A low pressure system developed over Arizona on April 16, 1901. The morning of the 17th found this low in Texas and the 8:00 am weather map for the 18th showed the low on the border of Mississippi and Alabama with a central pressure of about 29.75 inches.
The 8:00 am weather map for the 18th also showed another low located right over Ohio. There was a long band of precipitation running from the Gulf of Mexico up into Canada. However, the low over Ohio pulled off to the north-northeast by the 19th, leaving colder weather in its wake. Meanwhile, the morning of the 19th found the southern low now over Georgia. Pressure was down to 29.65 inches, and there was a solid but irregular band of precipitation stretching from southern Ontario and Quebec as far south as Cuba, as far west as Mississippi and as far east as the Atlantic
Most of the precipitation attending this low was in the form of rain, but snow was falling in central and eastern Ohio. The low was forecast to move east-northeast, but it turned straight northeast. By 8:00 am of the 20th, the low was located over North Carolina and Virginia with pressure down to 29.55 inches. Precipitation had reached west-central
Ohio
The morning of the 21st found the low still in Virginia with pressure down to 29.50 inches. A huge precipitation shield had developed from northern Georgia to central Quebec, Canada and westward into central Indiana where snow was also falling. The low was forecast to move to the northwest due to a large blocking high coming down from Newfoundland. This high had slowed the progress of the low and resulted in several days of rain and snow in various locations.
In extreme southeastern Ohio along the Ohio River, most of the precipitation, while heavy, fell as rain. Heaviest snow fell east of a line from Lorain County to east of Columbus and down to eastern Brown County. At Sugarcreek (Tuscarawas County), snow began to fall during the night of Thursday, April 18, 1901. The snow continued to fall until late in the evening of the 20th. Snowfall did not begin at Wooster (Wayne County), however, until prior to daylight on Friday the 19th. Snow continued to fall without intermission and sometimes heavily for 36 consecutive hours there, ending at 12:30 pm of the 20th. The wind then began to increase, and soon the snow began to fall heavily again. Mansfield (Richland County) and Crestline (Crawford County) saw little snow until the morning of the 20th. Meanwhile, the snow at Alliance (Stark County) had reached a depth of three feet in the rail yards by afternoon of the 20th. Three trains, including the mail train, were buried in snow in Stark County between Stark Siding and Alliance.

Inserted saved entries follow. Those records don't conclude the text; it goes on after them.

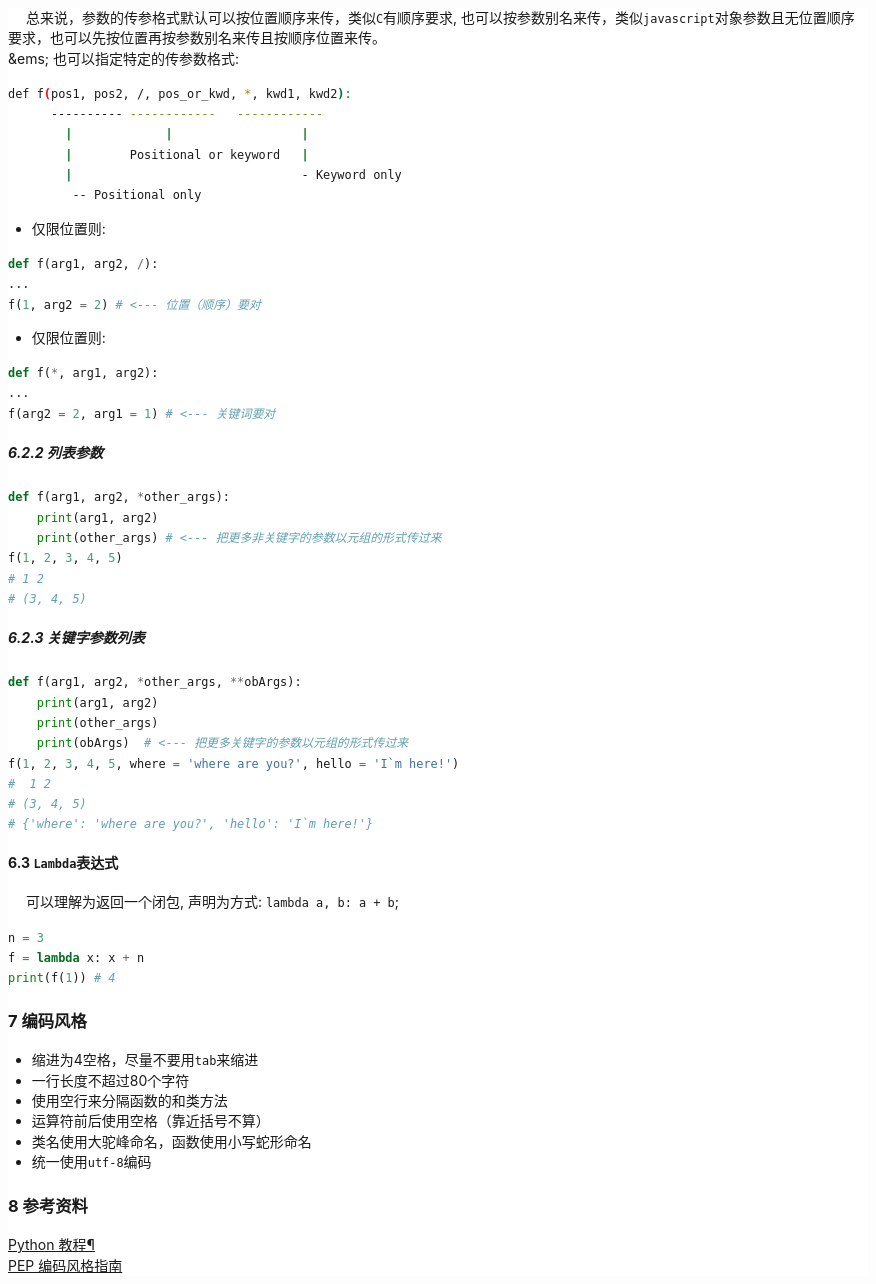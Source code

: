 &emsp; 总来说，参数的传参格式默认可以按位置顺序来传，类似`C`有顺序要求, 也可以按参数别名来传，类似`javascript`对象参数且无位置顺序要求，也可以先按位置再按参数别名来传且按顺序位置来传。  
&ems; 也可以指定特定的传参数格式:
``` bash
def f(pos1, pos2, /, pos_or_kwd, *, kwd1, kwd2):
      ---------- ------------   ------------
        |             |                  |
        |        Positional or keyword   |
        |                                - Keyword only
         -- Positional only
```
* 仅限位置则:
``` python
def f(arg1, arg2, /):
...
f(1, arg2 = 2) # <--- 位置（顺序）要对
```
* 仅限位置则:
``` python
def f(*, arg1, arg2):
...
f(arg2 = 2, arg1 = 1) # <--- 关键词要对
```

##### 6.2.2 列表参数
``` python
def f(arg1, arg2, *other_args):
    print(arg1, arg2)
    print(other_args) # <--- 把更多非关键字的参数以元组的形式传过来
f(1, 2, 3, 4, 5)
# 1 2
# (3, 4, 5)
```

##### 6.2.3 关键字参数列表
``` python
def f(arg1, arg2, *other_args, **obArgs):
    print(arg1, arg2)
    print(other_args) 
    print(obArgs)  # <--- 把更多关键字的参数以元组的形式传过来
f(1, 2, 3, 4, 5, where = 'where are you?', hello = 'I`m here!')
#  1 2
# (3, 4, 5)
# {'where': 'where are you?', 'hello': 'I`m here!'}
```

#### 6.3 `Lambda`表达式
&emsp; 可以理解为返回一个闭包,  声明为方式: `lambda a, b: a + b`;
``` python
n = 3
f = lambda x: x + n
print(f(1)) # 4
```

### 7 编码风格
* 缩进为4空格，尽量不要用`tab`来缩进
* 一行长度不超过80个字符
* 使用空行来分隔函数的和类方法
* 运算符前后使用空格（靠近括号不算）
* 类名使用大驼峰命名，函数使用小写蛇形命名
* 统一使用`utf-8`编码

### 8 参考资料
[Python 教程¶](https://docs.python.org/zh-cn/3/tutorial/index.html)  
[PEP 编码风格指南](https://www.python.org/dev/peps/pep-0008/)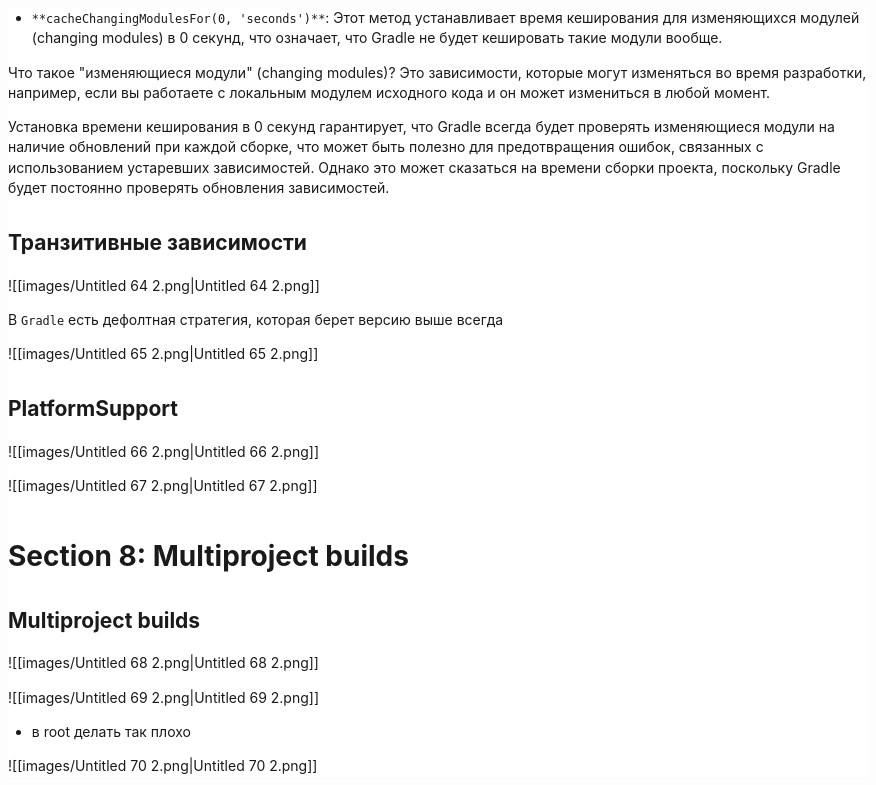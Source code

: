 - `**cacheChangingModulesFor(0, 'seconds')**`: Этот метод устанавливает время кеширования для изменяющихся модулей (changing modules) в 0 секунд, что означает, что Gradle не будет кешировать такие модули вообще.

Что такое "изменяющиеся модули" (changing modules)? Это зависимости, которые могут изменяться во время разработки, например, если вы работаете с локальным модулем исходного кода и он может измениться в любой момент.

Установка времени кеширования в 0 секунд гарантирует, что Gradle всегда будет проверять изменяющиеся модули на наличие обновлений при каждой сборке, что может быть полезно для предотвращения ошибок, связанных с использованием устаревших зависимостей. Однако это может сказаться на времени сборки проекта, поскольку Gradle будет постоянно проверять обновления зависимостей.

## Транзитивные зависимости

![[images/Untitled 64 2.png|Untitled 64 2.png]]

В `Gradle` есть дефолтная стратегия, которая берет версию выше всегда

![[images/Untitled 65 2.png|Untitled 65 2.png]]

## PlatformSupport

![[images/Untitled 66 2.png|Untitled 66 2.png]]

![[images/Untitled 67 2.png|Untitled 67 2.png]]

# Section 8: Multiproject builds

## Multiproject builds

![[images/Untitled 68 2.png|Untitled 68 2.png]]

![[images/Untitled 69 2.png|Untitled 69 2.png]]

- в root делать так плохо

![[images/Untitled 70 2.png|Untitled 70 2.png]]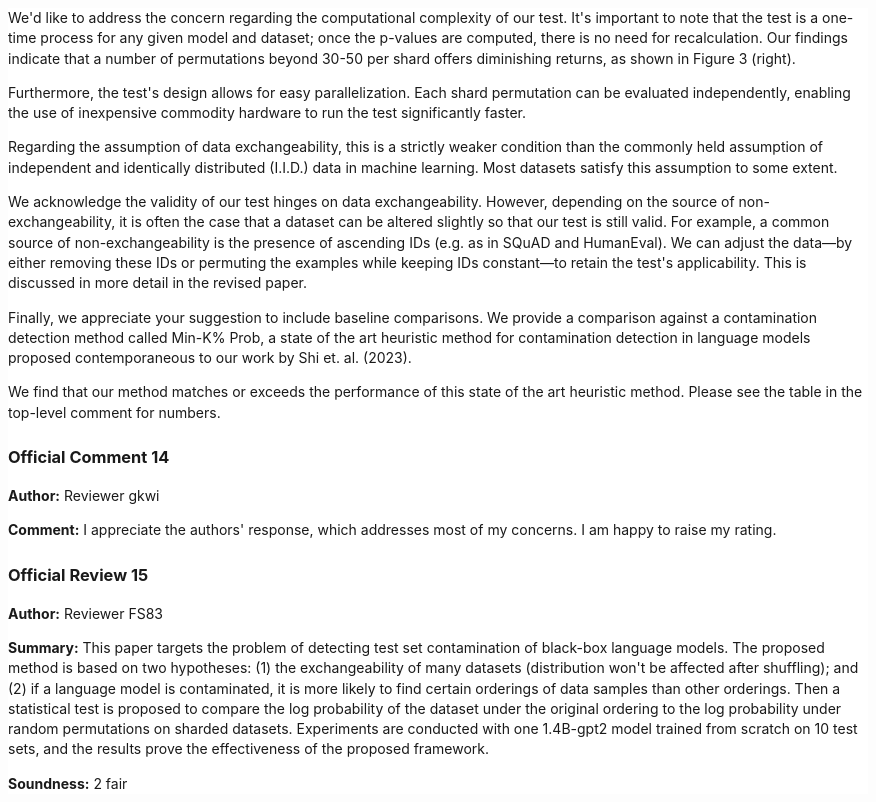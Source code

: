 
We'd like to address the concern regarding the computational complexity of our test. It's important to note that the test is a one\-time process for any given model and dataset; once the p\-values are computed, there is no need for recalculation. Our findings indicate that a number of permutations beyond 30\-50 per shard offers diminishing returns, as shown in Figure 3 (right).


Furthermore, the test's design allows for easy parallelization. Each shard permutation can be evaluated independently, enabling the use of inexpensive commodity hardware to run the test significantly faster.


Regarding the assumption of data exchangeability, this is a strictly weaker condition than the commonly held assumption of independent and identically distributed (I.I.D.) data in machine learning. Most datasets satisfy this assumption to some extent.


We acknowledge the validity of our test hinges on data exchangeability. However, depending on the source of non\-exchangeability, it is often the case that a dataset can be altered slightly so that our test is still valid. For example, a common source of non\-exchangeability is the presence of ascending IDs (e.g. as in SQuAD and HumanEval). We can adjust the data—by either removing these IDs or permuting the examples while keeping IDs constant—to retain the test's applicability. This is discussed in more detail in the revised paper.


Finally, we appreciate your suggestion to include baseline comparisons. We provide a comparison against a contamination detection method called Min\-K% Prob, a state of the art heuristic method for contamination detection in language models proposed contemporaneous to our work by Shi et. al. (2023\). 


We find that our method matches or exceeds the performance of this state of the art heuristic method. Please see the table in the top\-level comment for numbers.


### Official Comment 14
**Author:** Reviewer gkwi

**Comment:**
I appreciate the authors' response, which addresses most of my concerns. I am happy to raise my rating.


### Official Review 15
**Author:** Reviewer FS83

**Summary:**
This paper targets the problem of detecting test set contamination of black\-box language models. The proposed method is based on two hypotheses: (1\) the exchangeability of many datasets (distribution won't be affected after shuffling); and (2\) if a language model is contaminated, it is more likely to find certain orderings of data samples than other orderings. Then a statistical test is proposed to compare the log probability of the dataset under the original ordering to the log probability under random permutations on sharded datasets. Experiments are conducted with one 1\.4B\-gpt2 model trained from scratch on 10 test sets, and the results prove the effectiveness of the proposed framework.

**Soundness:**
2 fair
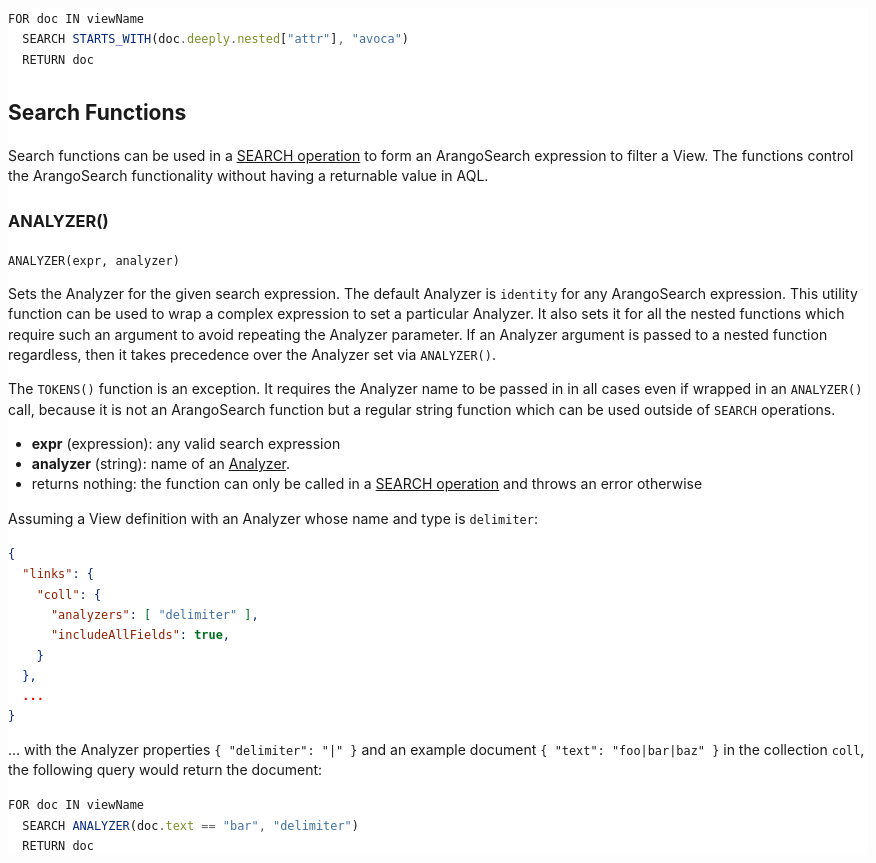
 ```js
FOR doc IN viewName
  SEARCH STARTS_WITH(doc.deeply.nested["attr"], "avoca")
  RETURN doc
```

Search Functions
----------------

Search functions can be used in a [SEARCH operation](operations-search.html)
to form an ArangoSearch expression to filter a View. The functions control the
ArangoSearch functionality without having a returnable value in AQL.

### ANALYZER()

`ANALYZER(expr, analyzer)`

Sets the Analyzer for the given search expression. The default Analyzer is
`identity` for any ArangoSearch expression. This utility function can be used
to wrap a complex expression to set a particular Analyzer. It also sets it for
all the nested functions which require such an argument to avoid repeating the
Analyzer parameter. If an Analyzer argument is passed to a nested function
regardless, then it takes precedence over the Analyzer set via `ANALYZER()`.

The `TOKENS()` function is an exception. It requires the Analyzer name to be
passed in in all cases even if wrapped in an `ANALYZER()` call, because it is
not an ArangoSearch function but a regular string function which can be used
outside of `SEARCH` operations.

- **expr** (expression): any valid search expression
- **analyzer** (string): name of an [Analyzer](../arangosearch-analyzers.html).
- returns nothing: the function can only be called in a
  [SEARCH operation](operations-search.html) and throws an error otherwise

Assuming a View definition with an Analyzer whose name and type is `delimiter`:

```json
{
  "links": {
    "coll": {
      "analyzers": [ "delimiter" ],
      "includeAllFields": true,
    }
  },
  ...
}
```

… with the Analyzer properties `{ "delimiter": "|" }` and an example document
`{ "text": "foo|bar|baz" }` in the collection `coll`, the following query would
return the document:

```js
FOR doc IN viewName
  SEARCH ANALYZER(doc.text == "bar", "delimiter")
  RETURN doc
```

Temperatures throughout the storm hovered right at or somewhat above freezing throughout the state, and rain at times mixed in with the snow, making this a very wet, heavy snow. At Millersburg (Holmes County), the ground was already covered with snow on the morning of the 19th and the snow and occasional rain continued to fall there for the next 48 hours.
Winds were quite strong on the 19th and 20th, hitting 55 mph from the north of Cleveland in the early hours of April 20. The heavy, wet snow combined with the strong winds, felled many miles of telephone and telegraph wires. In fact, by very early on the 20th, there was not one wire in working order between Cleveland, Ohio and Buffalo, New York. All telegraph communication from Cleveland to the east and south was cut, also. In addition, all rail traffic east of Cleveland was between two and seven hours behind schedule due to the snow storm.
Various locations in several counties were so clogged with snow that neither mailmen nor horses could get though. One mailman in Wayne County found that the snow on the road was three to four feet deep for stretches of several hundred feet. Snow drifts in places came up to the sides of his horse, and one road had drifts as high as the top of this mailman's buggy. He could only get through by taking down fences.
The strong winds of the 19th and 20th managed to pile this wet snow to a depth of 8 feet southwest of Wooster (Wayne County) while in most of Holmes and southern Tuscarawas counties snow depths on a level reached between 2 and 4 feet with drifts of between 8 and 15 feet.
At Gratiot (Licking County), snow fell for 56 consecutive hours. At Warren (Trumbull County), 35.5 inches of snow fell on the 19th and 20th - 30 inches just on the 20th. In Green Hill (Columbiana County), 28 inches of snow fell in 36 hours. In the Warsaw (Coshocton County) area, a large number of cattle and sheep were killed when the roofs of the sheds they were in, collapsed under the weight of the snow.
The 26.6 inches of snow from this storm at Akron (Summit County), set a record for the most snow ever to fall up to that time in a single storm at that location. Canton (Stark County) and Gratiot (Licking County) took top snowfall honors, however, for the most snow officially reported in the state from this storm - 42 inches.
The writer's grandfather recalled that when he was plowing his field near Trail (Holmes County) a month later in May of 1901, he set his water jug into a snow drift left over from the April storm.